U.K. researchers from academia and industry say they've taken a big step forward in developing a viable Alzheimer's blood test. The advancement includes the discovery of 10 protein biomarkers in the blood that may help predict the onset of the neurodegenerative disease.
The research was conducted at King's College London and Proteome Sciences, a U.K. life sciences company. If further research validates their initial results, this may be a big step forward in Alzheimer's Diagnostics and development of viable treatments for the disease. The detailed results were published in Alzheimer's & Dementia: The Journal of the Alzheimer's Association.
FierceBiotech recently reported that Cleveland Clinic researchers found R&D work for Alzheimer's treatments has a clinical trial failure rate of 99.6%, based on a review of trial data from 2002 to 2012. It's an understatement to call that a discouraging statistic. Still, this new Alzheimer's biomarker finding might help move along the difficult Alzheimer's research process. Many believe Alzheimer's drugs have failed because they attack the disease when it is too far advanced. The King's College/Proteome Sciences study exists under a different idea: developing a diagnostic test that could catch Alzheimer's much earlier than is currently possible now, even before symptoms appear. They believe they could produce a blood test based on their biomarker finding that would simplify the process of spotting the disease early-on, better than other methods under consideration, such as PET brain scans and plasma in lumbar fluid. Both approaches are more expansive and invasive, respectively, the researchers said.

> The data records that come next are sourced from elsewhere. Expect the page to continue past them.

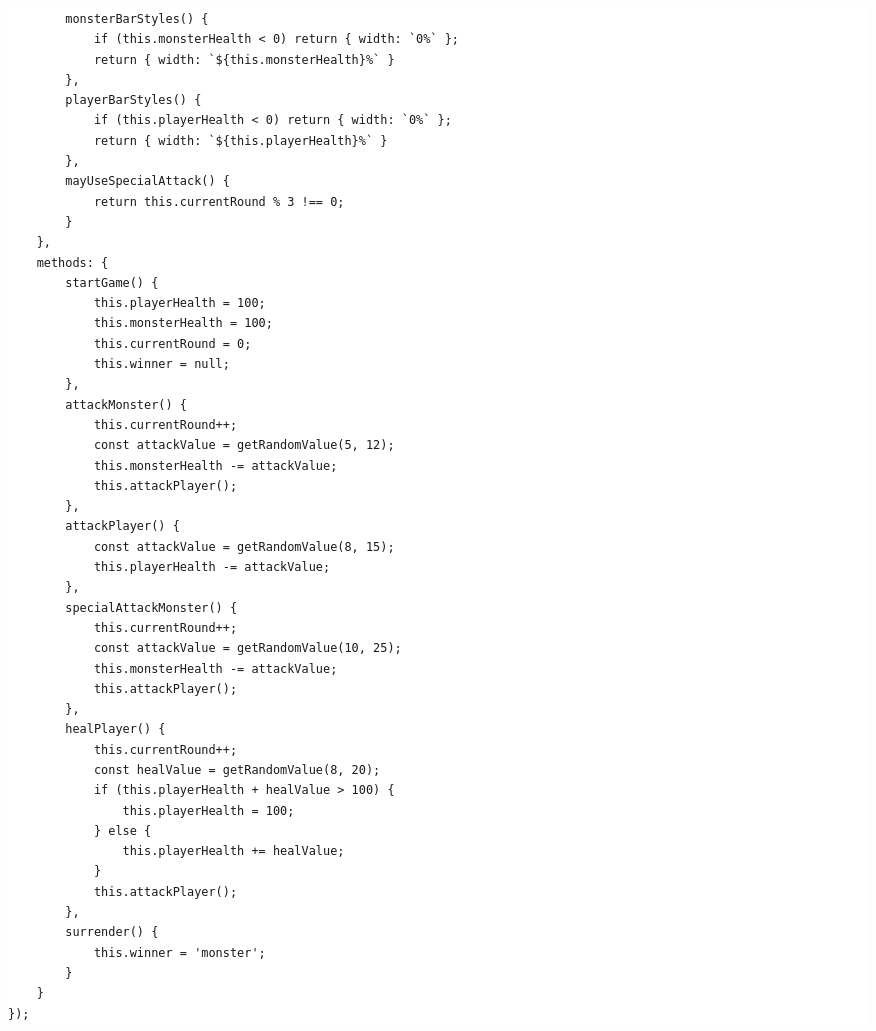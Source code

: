             monsterBarStyles() {
                if (this.monsterHealth < 0) return { width: `0%` };
                return { width: `${this.monsterHealth}%` }
            },
            playerBarStyles() {
                if (this.playerHealth < 0) return { width: `0%` };
                return { width: `${this.playerHealth}%` }
            },
            mayUseSpecialAttack() {
                return this.currentRound % 3 !== 0;
            }
        },
        methods: {
            startGame() {
                this.playerHealth = 100;
                this.monsterHealth = 100;
                this.currentRound = 0;
                this.winner = null;
            },
            attackMonster() {
                this.currentRound++;
                const attackValue = getRandomValue(5, 12);
                this.monsterHealth -= attackValue;
                this.attackPlayer();
            },
            attackPlayer() {
                const attackValue = getRandomValue(8, 15);
                this.playerHealth -= attackValue;
            },
            specialAttackMonster() {
                this.currentRound++;
                const attackValue = getRandomValue(10, 25);
                this.monsterHealth -= attackValue;
                this.attackPlayer();
            },
            healPlayer() {
                this.currentRound++;
                const healValue = getRandomValue(8, 20);
                if (this.playerHealth + healValue > 100) {
                    this.playerHealth = 100;
                } else {
                    this.playerHealth += healValue;
                }
                this.attackPlayer();
            },
            surrender() {
                this.winner = 'monster';
            }
        }
    });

GE Healthcare ($GE) is among the companies that believe in the PET approach. The company has achieved U.S. approval for its imaging agent Vizamyl as a tool to help diagnose Alzheimer's disease by spoting amyloid proteins. They are close to obtaining Europe's approval as well. But reimbursement uncertainty remains, and the company has been hampered by limited approvals for use only in conjunction with other tests. Eli Lilly ($LLY) has limited U.S. approval for a similar imaging agent, but Medicare won't reimburse its use much beyond clinical trials.
If King's College/Proteome Sciences can morph their finding into a viable blood test, the hope is that drug developers would gain a tool that boosts their success in finding treatments that can stop Alzheimer's from progressing before it causes too much damage. Drug developers, however, are a long way off from knowing if they can successfully slow or stop Alzheimer's from advancing by hitting it earlier.

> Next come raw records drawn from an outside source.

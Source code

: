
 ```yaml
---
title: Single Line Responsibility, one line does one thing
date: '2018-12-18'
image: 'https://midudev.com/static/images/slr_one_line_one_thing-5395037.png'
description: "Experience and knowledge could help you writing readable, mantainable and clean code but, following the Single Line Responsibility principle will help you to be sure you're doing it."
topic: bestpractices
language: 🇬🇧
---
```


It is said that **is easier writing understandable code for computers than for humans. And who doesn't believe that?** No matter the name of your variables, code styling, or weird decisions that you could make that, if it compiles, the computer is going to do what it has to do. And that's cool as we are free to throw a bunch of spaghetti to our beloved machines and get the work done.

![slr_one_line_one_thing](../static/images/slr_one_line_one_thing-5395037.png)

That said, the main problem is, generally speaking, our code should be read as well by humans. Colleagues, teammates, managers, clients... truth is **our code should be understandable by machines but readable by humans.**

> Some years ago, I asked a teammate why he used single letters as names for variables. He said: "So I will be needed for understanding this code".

In the study, the group reviewed blood samples taken from 1,148 people who took part in three international studies. 476 had Alzheimer's, 220 were diagnosed with mild cognitive impairment and 452 were elderly controls (patients who didn't have any dementia).
With that sample population in hand, the team looked for 26 proteins that had been connected to Alzheimer's in the past, and a subsection of the total patient group--476 people--also had a MRI brain scan.
Those efforts identified 16 out of the 26 proteins connected to brain shrinkage in patients either with Alzheimer's or mild cognitive impairment. Further testing of those remaining proteins attempted to determine which of them could predict a patient's progression from mild cognitive impairment to full-fledged Alzheimer's disease. Ten proteins made the cut, and the test results reflected an 87% accuracy rate.
Proteome Sciences' Ian Pike, the study's co-author, framed the study results and its combination of academic and commercial researchers as "a major advance in the development of a simple blood test to identify the disease before clinical symptoms appear."
He noted in a statement that an early stage diagnosis such as this appears to offer the best window for treatment. If it ultimately works, it would be much more cost effective than brain imaging or testing of cerebrospinal fluid. He also pointed out Proteome Sciences is seeking commercial partners to develop a globally marketed diagnostic test that uses the 10 protein biomarkers. If all goes well, it would be an advance in Alzheimer's treatment in a field that has faced many setbacks. With researchers estimating that 135 million people will have dementia by 2050, a viable Alzheimer's test can't come soon enough.